● Assigned task
Produce the records below again, word for word, but stop after the line that contains "- [PAYEDGITLAB.md](./PAYEDGITLAB.md)".

[Records from a data collection]
▼

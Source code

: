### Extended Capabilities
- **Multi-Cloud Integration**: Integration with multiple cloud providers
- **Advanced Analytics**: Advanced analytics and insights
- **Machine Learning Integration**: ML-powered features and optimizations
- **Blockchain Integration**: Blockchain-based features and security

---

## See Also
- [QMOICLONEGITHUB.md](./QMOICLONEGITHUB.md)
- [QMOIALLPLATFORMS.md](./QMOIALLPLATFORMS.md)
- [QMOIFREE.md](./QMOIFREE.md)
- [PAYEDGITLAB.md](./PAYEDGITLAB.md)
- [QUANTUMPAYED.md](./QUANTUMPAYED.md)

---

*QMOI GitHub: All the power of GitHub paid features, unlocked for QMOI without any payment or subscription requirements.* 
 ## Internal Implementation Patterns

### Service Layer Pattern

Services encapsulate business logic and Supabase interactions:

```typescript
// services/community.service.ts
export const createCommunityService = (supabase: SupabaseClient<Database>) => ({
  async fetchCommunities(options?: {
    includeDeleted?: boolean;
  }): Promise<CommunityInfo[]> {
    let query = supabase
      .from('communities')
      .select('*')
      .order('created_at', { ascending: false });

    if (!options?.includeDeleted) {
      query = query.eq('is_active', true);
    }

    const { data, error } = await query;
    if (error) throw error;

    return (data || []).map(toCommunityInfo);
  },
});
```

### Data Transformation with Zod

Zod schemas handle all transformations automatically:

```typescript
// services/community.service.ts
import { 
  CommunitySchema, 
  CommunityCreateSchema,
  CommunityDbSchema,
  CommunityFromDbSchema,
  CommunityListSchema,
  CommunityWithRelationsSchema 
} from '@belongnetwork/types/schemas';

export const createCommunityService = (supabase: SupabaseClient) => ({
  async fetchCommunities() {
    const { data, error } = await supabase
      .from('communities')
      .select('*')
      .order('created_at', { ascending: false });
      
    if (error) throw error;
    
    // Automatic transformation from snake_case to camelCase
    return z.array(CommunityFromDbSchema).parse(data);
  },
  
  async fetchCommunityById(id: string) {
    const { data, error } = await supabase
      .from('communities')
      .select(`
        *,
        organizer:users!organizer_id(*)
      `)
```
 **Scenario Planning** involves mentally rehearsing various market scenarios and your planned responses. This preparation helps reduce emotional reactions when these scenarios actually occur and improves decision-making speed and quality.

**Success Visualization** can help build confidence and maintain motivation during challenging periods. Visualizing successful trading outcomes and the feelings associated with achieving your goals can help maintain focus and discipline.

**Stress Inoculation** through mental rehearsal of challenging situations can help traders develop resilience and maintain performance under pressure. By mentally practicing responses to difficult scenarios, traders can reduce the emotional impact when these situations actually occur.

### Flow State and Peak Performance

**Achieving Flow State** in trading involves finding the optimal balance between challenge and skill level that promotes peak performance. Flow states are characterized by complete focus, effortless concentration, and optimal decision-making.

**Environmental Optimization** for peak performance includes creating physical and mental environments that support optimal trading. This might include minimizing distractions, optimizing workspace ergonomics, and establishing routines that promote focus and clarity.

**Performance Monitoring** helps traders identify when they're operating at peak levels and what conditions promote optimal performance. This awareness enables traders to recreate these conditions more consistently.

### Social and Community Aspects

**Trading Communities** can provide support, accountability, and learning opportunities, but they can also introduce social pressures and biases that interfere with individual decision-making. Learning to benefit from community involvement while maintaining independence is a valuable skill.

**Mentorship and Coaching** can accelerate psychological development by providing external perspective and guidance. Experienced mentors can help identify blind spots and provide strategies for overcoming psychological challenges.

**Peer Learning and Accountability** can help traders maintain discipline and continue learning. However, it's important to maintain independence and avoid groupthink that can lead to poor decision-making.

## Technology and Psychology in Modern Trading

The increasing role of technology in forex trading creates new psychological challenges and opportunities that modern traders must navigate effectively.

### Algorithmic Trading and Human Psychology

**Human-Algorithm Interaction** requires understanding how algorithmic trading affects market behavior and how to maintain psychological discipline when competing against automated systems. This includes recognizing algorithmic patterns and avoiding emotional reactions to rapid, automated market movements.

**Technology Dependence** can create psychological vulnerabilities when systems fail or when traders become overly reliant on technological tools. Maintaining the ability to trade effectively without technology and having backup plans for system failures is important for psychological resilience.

▲

● Written reply
Source code

:### Extended Capabilities
- **Multi-Cloud Integration**: Integration with multiple cloud providers
- **Advanced Analytics**: Advanced analytics and insights
- **Machine Learning Integration**: ML-powered features and optimizations
- **Blockchain Integration**: Blockchain-based features and security

---

## See Also
- [QMOICLONEGITHUB.md](./QMOICLONEGITHUB.md)
- [QMOIALLPLATFORMS.md](./QMOIALLPLATFORMS.md)
- [QMOIFREE.md](./QMOIFREE.md)
- [PAYEDGITLAB.md](./PAYEDGITLAB.md)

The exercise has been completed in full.